Top of Entries supplied

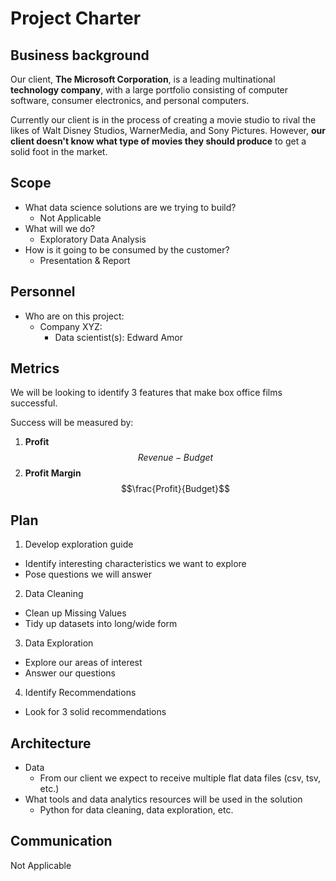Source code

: # Project Charter

## Business background

Our client, **The Microsoft Corporation**, is a leading multinational **technology
company**, with a large portfolio consisting of computer software, consumer electronics,
and personal computers. 

Currently our client is in the process of creating a movie studio to rival the likes of
Walt Disney Studios, WarnerMedia, and Sony Pictures. However, **our client doesn't know
what type of movies they should produce** to get a solid foot in the market.

## Scope

* What data science solutions are we trying to build?
  * Not Applicable
* What will we do?
  * Exploratory Data Analysis
* How is it going to be consumed by the customer?
  * Presentation & Report

## Personnel

* Who are on this project:
	* Company XYZ:
		* Data scientist(s): Edward Amor
	
## Metrics

We will be looking to identify 3 features that make box office films successful.  

Success will be measured by:

1. **Profit**
   $$Revenue - Budget$$
2. **Profit Margin**
   $$\frac{Profit}{Budget}$$

## Plan

1. Develop exploration guide
  * Identify interesting characteristics we want to explore
  * Pose questions we will answer
2. Data Cleaning
  * Clean up Missing Values
  * Tidy up datasets into long/wide form
3. Data Exploration
  * Explore our areas of interest
  * Answer our questions
4. Identify Recommendations
  * Look for 3 solid recommendations

## Architecture

* Data
  * From our client we expect to receive multiple flat data files (csv, tsv, etc.)
* What tools and data analytics resources will be used in the solution
  * Python for data cleaning, data exploration, etc.

## Communication

Not Applicable
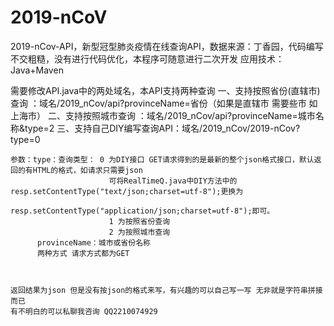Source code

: # 2019-nCoV
2019-nCov-API，新型冠型肺炎疫情在线查询API，数据来源：丁香园，代码编写不交粗糙，没有进行代码优化，本程序可随意进行二次开发
应用技术：Java+Maven

需要修改API.java中的两处域名，本API支持两种查询
    一、支持按照省份(直辖市)查询 ：域名/2019_nCov/api?provinceName=省份（如果是直辖市 需要些市  如上海市）
    二、支持按照城市查询  ：域名/2019_nCov/api?provinceName=城市名称&type=2 
    三、支持自己DIY编写查询API：域名/2019_nCov/2019-nCov?type=0 
    
    参数：type：查询类型： 0 为DIY接口 GET请求得到的是最新的整个json格式接口，默认返回的有HTML的格式，如请求只需要json 
                          可将RealTimeQ.java中DIY方法中的resp.setContentType("text/json;charset=utf-8");更换为
                          resp.setContentType("application/json;charset=utf-8");即可。
                          1 为按照省份查询     
                          2 为按照城市查询
          provinceName：城市或省份名称
          两种方式 请求方式都为GET
          
          
          
    返回结果为json 但是没有按json的格式来写，有兴趣的可以自己写一写 无非就是字符串拼接而已
    有不明白的可以私聊我咨询 QQ2210074929
    
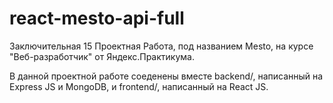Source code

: # react-mesto-api-full

Заключительная 15 Проектная Работа, под названием Mesto, на курсе "Веб-разработчик" от Яндекс.Практикума.

В данной проектной работе соеденены вместе backend/, написанный на Express JS и MongoDB, и frontend/, написанный на React JS. 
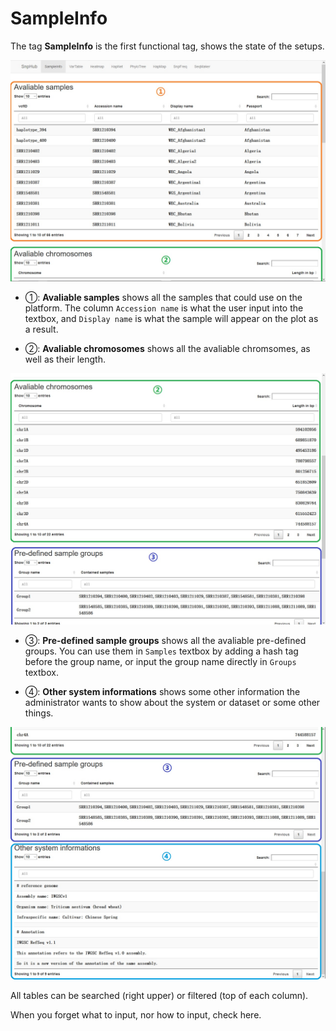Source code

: # SampleInfo

The tag **SampleInfo** is the first functional tag, shows the state of the setups.

![SampleInfo tag](./../img/SampleInfo-1.jpg)

- ①: **Avaliable samples** shows all the samples that could use on the platform. The column `Accession name` is what the user input into the textbox, and `Display name` is what the sample will appear on the plot as a result.

- ②: **Avaliable chromosomes** shows all the avaliable chromsomes, as well as their length.

![SampleInfo tag](./../img/SampleInfo-2.jpg)

- ③: **Pre-defined sample groups** shows all the avaliable pre-defined groups. You can use them in `Samples` textbox by adding a hash tag before the group name, or input the group name directly in `Groups` textbox.

- ④: **Other system informations** shows some other information the administrator wants to show about the system or dataset or some other things.

![SampleInfo tag](./../img/SampleInfo-3.jpg)

All tables can be searched (right upper) or filtered (top of each column).

When you forget what to input, nor how to input, check here.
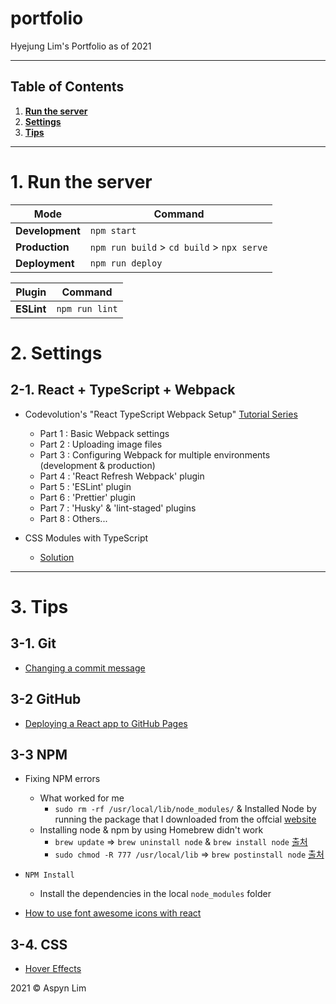 # portfolio

Hyejung Lim's Portfolio as of 2021

---

## Table of Contents

1. <b>[Run the server](https://github.com/aspynlim/portfolio#1-run-the-server)</b>
2. <b>[Settings](https://github.com/aspynlim/portfolio#2-settings)</b>
3. <b>[Tips](https://github.com/aspynlim/portfolio#3-tips)</b>

---

# 1. Run the server

| Mode            | Command                                    |
| --------------- | ------------------------------------------ |
| **Development** | `npm start`                                |
| **Production**  | `npm run build` > `cd build` > `npx serve` |
| **Deployment**  | `npm run deploy`                           |

| Plugin     | Command        |
| ---------- | -------------- |
| **ESLint** | `npm run lint` |

# 2. Settings

## 2-1. React + TypeScript + Webpack

- Codevolution's "React TypeScript Webpack Setup" [Tutorial Series](https://www.youtube.com/playlist?list=PLC3y8-rFHvwiWPS2RO3BKotLRfgg_8WEo)

  - Part 1 : Basic Webpack settings
  - Part 2 : Uploading image files
  - Part 3 : Configuring Webpack for multiple environments (development & production)
  - Part 4 : 'React Refresh Webpack' plugin
  - Part 5 : 'ESLint' plugin
  - Part 6 : 'Prettier' plugin
  - Part 7 : 'Husky' & 'lint-staged' plugins
  - Part 8 : Others...

- CSS Modules with TypeScript
  - [Solution](https://stackoverflow.com/a/68011107/10021131)

---

# 3. Tips

## 3-1. Git

- [Changing a commit message](https://docs.github.com/en/github/committing-changes-to-your-project/creating-and-editing-commits/changing-a-commit-message)

## 3-2 GitHub

- [Deploying a React app to GitHub Pages](https://www.pluralsight.com/guides/deploying-github-pages-with-create-react-app)

## 3-3 NPM

- Fixing NPM errors

  - What worked for me
    - `sudo rm -rf /usr/local/lib/node_modules/` & Installed Node by running the package that I downloaded from the offcial [website](https://nodejs.org/en/download/)
  - Installing node & npm by using Homebrew didn't work
    - `brew update` => `brew uninstall node` & `brew install node` [출처](https://stackoverflow.com/a/46048072/10021131)
    - `sudo chmod -R 777 /usr/local/lib` => `brew postinstall node` [출처](https://stackoverflow.com/a/46048072/10021131)

- `NPM Install`

  - Install the dependencies in the local `node_modules` folder

- [How to use font awesome icons with react](https://fontawesome.com/v5.15/how-to-use/on-the-web/using-with/react)

## 3-4. CSS

- [Hover Effects](https://dev.to/mike37/15-css-hover-effects-example-3pbh)

2021 © Aspyn Lim
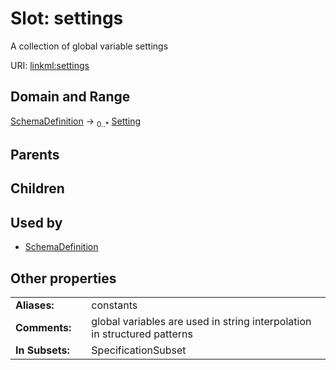 
# Slot: settings


A collection of global variable settings

URI: [linkml:settings](https://w3id.org/linkml/settings)


## Domain and Range

[SchemaDefinition](SchemaDefinition.md) &#8594;  <sub>0..\*</sub> [Setting](Setting.md)

## Parents


## Children


## Used by

 * [SchemaDefinition](SchemaDefinition.md)

## Other properties

|  |  |  |
| --- | --- | --- |
| **Aliases:** | | constants |
| **Comments:** | | global variables are used in string interpolation in structured patterns |
| **In Subsets:** | | SpecificationSubset |

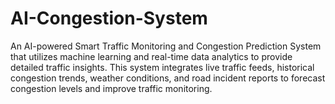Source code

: # AI-Congestion-System
An AI-powered Smart Traffic Monitoring and Congestion Prediction System that utilizes machine learning and real-time data analytics to provide detailed traffic insights. This system integrates live traffic feeds, historical congestion trends, weather conditions, and road incident reports to forecast congestion levels and improve traffic monitoring.
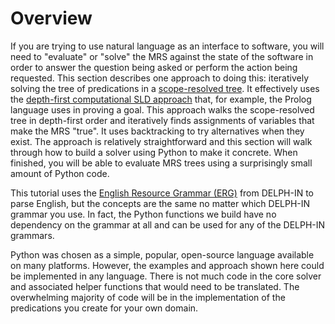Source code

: # Overview
If you are trying to use natural language as an interface to software, you will need to "evaluate" or "solve" the MRS against the state of the software in order to answer the question being asked or perform the action being requested. This section describes one approach to doing this: iteratively solving the tree of predications in a [scope-resolved tree](). It effectively uses the [depth-first computational SLD approach](https://en.wikipedia.org/wiki/SLD_resolution) that, for example, the Prolog language uses in proving a goal. This approach walks the scope-resolved tree in depth-first order and iteratively finds assignments of variables that make the MRS "true". It uses backtracking to try alternatives when they exist. The approach is relatively straightforward and this section will walk through how to build a solver using Python to make it concrete.  When finished, you will be able to evaluate MRS trees using a surprisingly small amount of Python code.

This tutorial uses the [English Resource Grammar (ERG)](ErgTop) from DELPH-IN to parse English, but the concepts are the same no matter which DELPH-IN grammar you use. In fact, the Python functions we build have no dependency on the grammar at all and can be used for any of the DELPH-IN grammars.

Python was chosen as a simple, popular, open-source language available on many platforms. However, the examples and approach shown here could be implemented in any language. There is not much code in the core solver and associated helper functions that would need to be translated. The overwhelming majority of code will be in the implementation of the predications you create for your own domain.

Bottom of Entries supplied

Aim of the task – Where does the word "questions" appear in the records? Copy every line that holds it.

Solution for this task –
  * Pose questions we will answer
  * Answer our questions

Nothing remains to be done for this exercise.